Au Grand Palais jusqu’au 30 juillet 2018.
Un peintre rare, qui n’a pas été exposé à Paris depuis 30 ans. Une rétrospective passionnante qui montre l’importance et la cohérence de l’œuvre de Kupka, son art de la couleur, son évolution fulgurante entre 1906 et 1912, illustrant à lui seul la transition de la peinture de la figuration à la non-figuration puis à l’abstraction.
Couleur porteuse d’émotion
D’abord proche des symbolistes et figuratif, il fait ensuite, dans sa période intermédiaire, exploser les formes simplifiées à l’extrême par la couleur ; il décompose la lumière en de grands aplats de couleur ; il peint des effets d’optique, des portraits expressionnistes. La couleur devient porteuse d’émotion, une recherche fondamentale : les Gigolettes, la Gamme Jaune, les Touches de piano, Portrait de famille, Grand nu, l’Eau (la Baigneuse).
Autonomie de la couleur, sensation d’espaces par des lignes et des plans, transcription du mouvement, la figure transparaît encore dans Madame Kupka dans les verticales, puis le sujet s’efface pour finir dans des grandes compositions cosmiques, volutes organiques abstraites et hypnotiques transcrivant l’harmonie de la nature, la source de la création, l’équilibre premier, les accords musicaux : Autour d’un point, Plans verticaux.
Moins connu que Kandinsky, Mondrian, Delaunay, ou Malevitch, il est néanmoins le premier à exposer une œuvre totalement abstraite, Amorpha, dès 1912.
Abstraction géométrique pure et radicale
Volontairement à l’écart des mouvements d’avant-garde qu’il a pourtant connus à Vienne puis à Paris où il s’installe près de l’atelier de Puteaux des frères Jacques Villon et Raymond Duchamp-Villon : il y croise Marcel Duchamp, Robert Delaunay, etc. Il refuse tous les -ismes du moment tout en les frôlant par moments : fauvisme, futurisme, cubisme, son nom étant même parfois associé à l’orphisme, l’art pur de création de son ami Guillaume Apollinaire.
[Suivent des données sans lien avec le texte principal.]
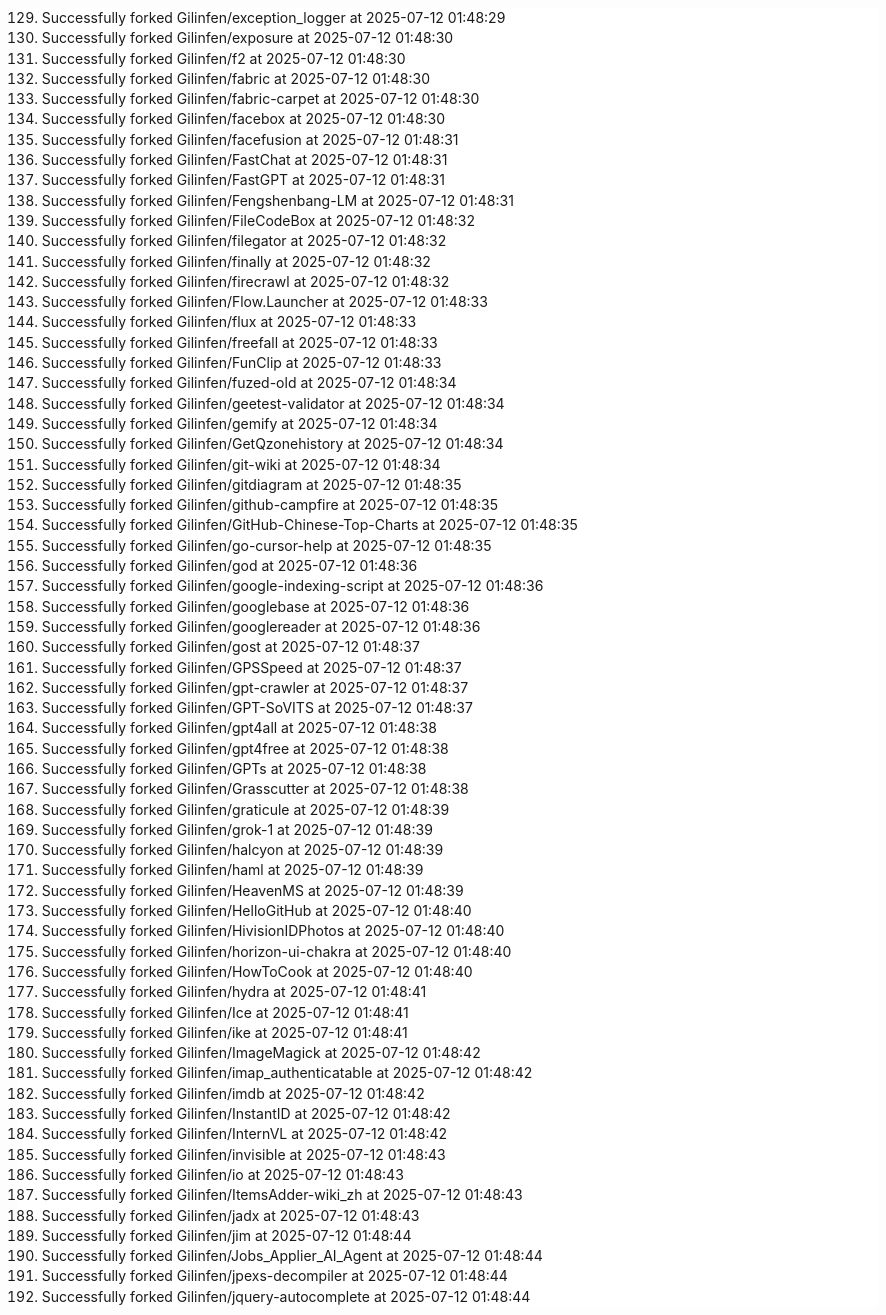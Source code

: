 129. Successfully forked Gilinfen/exception_logger at 2025-07-12 01:48:29
130. Successfully forked Gilinfen/exposure at 2025-07-12 01:48:30
131. Successfully forked Gilinfen/f2 at 2025-07-12 01:48:30
132. Successfully forked Gilinfen/fabric at 2025-07-12 01:48:30
133. Successfully forked Gilinfen/fabric-carpet at 2025-07-12 01:48:30
134. Successfully forked Gilinfen/facebox at 2025-07-12 01:48:30
135. Successfully forked Gilinfen/facefusion at 2025-07-12 01:48:31
136. Successfully forked Gilinfen/FastChat at 2025-07-12 01:48:31
137. Successfully forked Gilinfen/FastGPT at 2025-07-12 01:48:31
138. Successfully forked Gilinfen/Fengshenbang-LM at 2025-07-12 01:48:31
139. Successfully forked Gilinfen/FileCodeBox at 2025-07-12 01:48:32
140. Successfully forked Gilinfen/filegator at 2025-07-12 01:48:32
141. Successfully forked Gilinfen/finally at 2025-07-12 01:48:32
142. Successfully forked Gilinfen/firecrawl at 2025-07-12 01:48:32
143. Successfully forked Gilinfen/Flow.Launcher at 2025-07-12 01:48:33
144. Successfully forked Gilinfen/flux at 2025-07-12 01:48:33
145. Successfully forked Gilinfen/freefall at 2025-07-12 01:48:33
146. Successfully forked Gilinfen/FunClip at 2025-07-12 01:48:33
147. Successfully forked Gilinfen/fuzed-old at 2025-07-12 01:48:34
148. Successfully forked Gilinfen/geetest-validator at 2025-07-12 01:48:34
149. Successfully forked Gilinfen/gemify at 2025-07-12 01:48:34
150. Successfully forked Gilinfen/GetQzonehistory at 2025-07-12 01:48:34
151. Successfully forked Gilinfen/git-wiki at 2025-07-12 01:48:34
152. Successfully forked Gilinfen/gitdiagram at 2025-07-12 01:48:35
153. Successfully forked Gilinfen/github-campfire at 2025-07-12 01:48:35
154. Successfully forked Gilinfen/GitHub-Chinese-Top-Charts at 2025-07-12 01:48:35
155. Successfully forked Gilinfen/go-cursor-help at 2025-07-12 01:48:35
156. Successfully forked Gilinfen/god at 2025-07-12 01:48:36
157. Successfully forked Gilinfen/google-indexing-script at 2025-07-12 01:48:36
158. Successfully forked Gilinfen/googlebase at 2025-07-12 01:48:36
159. Successfully forked Gilinfen/googlereader at 2025-07-12 01:48:36
160. Successfully forked Gilinfen/gost at 2025-07-12 01:48:37
161. Successfully forked Gilinfen/GPSSpeed at 2025-07-12 01:48:37
162. Successfully forked Gilinfen/gpt-crawler at 2025-07-12 01:48:37
163. Successfully forked Gilinfen/GPT-SoVITS at 2025-07-12 01:48:37
164. Successfully forked Gilinfen/gpt4all at 2025-07-12 01:48:38
165. Successfully forked Gilinfen/gpt4free at 2025-07-12 01:48:38
166. Successfully forked Gilinfen/GPTs at 2025-07-12 01:48:38
167. Successfully forked Gilinfen/Grasscutter at 2025-07-12 01:48:38
168. Successfully forked Gilinfen/graticule at 2025-07-12 01:48:39
169. Successfully forked Gilinfen/grok-1 at 2025-07-12 01:48:39
170. Successfully forked Gilinfen/halcyon at 2025-07-12 01:48:39
171. Successfully forked Gilinfen/haml at 2025-07-12 01:48:39
172. Successfully forked Gilinfen/HeavenMS at 2025-07-12 01:48:39
173. Successfully forked Gilinfen/HelloGitHub at 2025-07-12 01:48:40
174. Successfully forked Gilinfen/HivisionIDPhotos at 2025-07-12 01:48:40
175. Successfully forked Gilinfen/horizon-ui-chakra at 2025-07-12 01:48:40
176. Successfully forked Gilinfen/HowToCook at 2025-07-12 01:48:40
177. Successfully forked Gilinfen/hydra at 2025-07-12 01:48:41
178. Successfully forked Gilinfen/Ice at 2025-07-12 01:48:41
179. Successfully forked Gilinfen/ike at 2025-07-12 01:48:41
180. Successfully forked Gilinfen/ImageMagick at 2025-07-12 01:48:42
181. Successfully forked Gilinfen/imap_authenticatable at 2025-07-12 01:48:42
182. Successfully forked Gilinfen/imdb at 2025-07-12 01:48:42
183. Successfully forked Gilinfen/InstantID at 2025-07-12 01:48:42
184. Successfully forked Gilinfen/InternVL at 2025-07-12 01:48:42
185. Successfully forked Gilinfen/invisible at 2025-07-12 01:48:43
186. Successfully forked Gilinfen/io at 2025-07-12 01:48:43
187. Successfully forked Gilinfen/ItemsAdder-wiki_zh at 2025-07-12 01:48:43
188. Successfully forked Gilinfen/jadx at 2025-07-12 01:48:43
189. Successfully forked Gilinfen/jim at 2025-07-12 01:48:44
190. Successfully forked Gilinfen/Jobs_Applier_AI_Agent at 2025-07-12 01:48:44
191. Successfully forked Gilinfen/jpexs-decompiler at 2025-07-12 01:48:44
192. Successfully forked Gilinfen/jquery-autocomplete at 2025-07-12 01:48:44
Indépendant sans concession, il est ouvert aux sciences, astronomie et biologie en particulier, à la philosophie, voire à l’occultisme ; il théorise sa pratique dans la Création dans les arts-plastiques ; libre penseur, il dessine pour vivre dans la presse satirique et militante Cocorico, l’Assiette au beurre, illustre l’Homme et la Terre d’Élisée Reclus.
Après la guerre où il s’engage dans la Légion au côté de Blaise Cendrars, Kupka poursuit ses recherches abstraites, ne s’interdisant rien, même le retour d’éléments figuratifs (architectures ascensionnelles des cathédrales, épisode machiniste en 1920), pour aboutir en 1930 à l’abstraction géométrique pure et radicale prônée par Theo Van Doesburg co-fondateur de De Stijl qui l’invite à participer à l’association d’artistes Abstraction-Création.
Enfin distribué en galerie en 1951, il fait ensuite figure de référent de la peinture abstraite au Salon des Réalités nouvelles où il expose jusqu’à sa mort en 1957.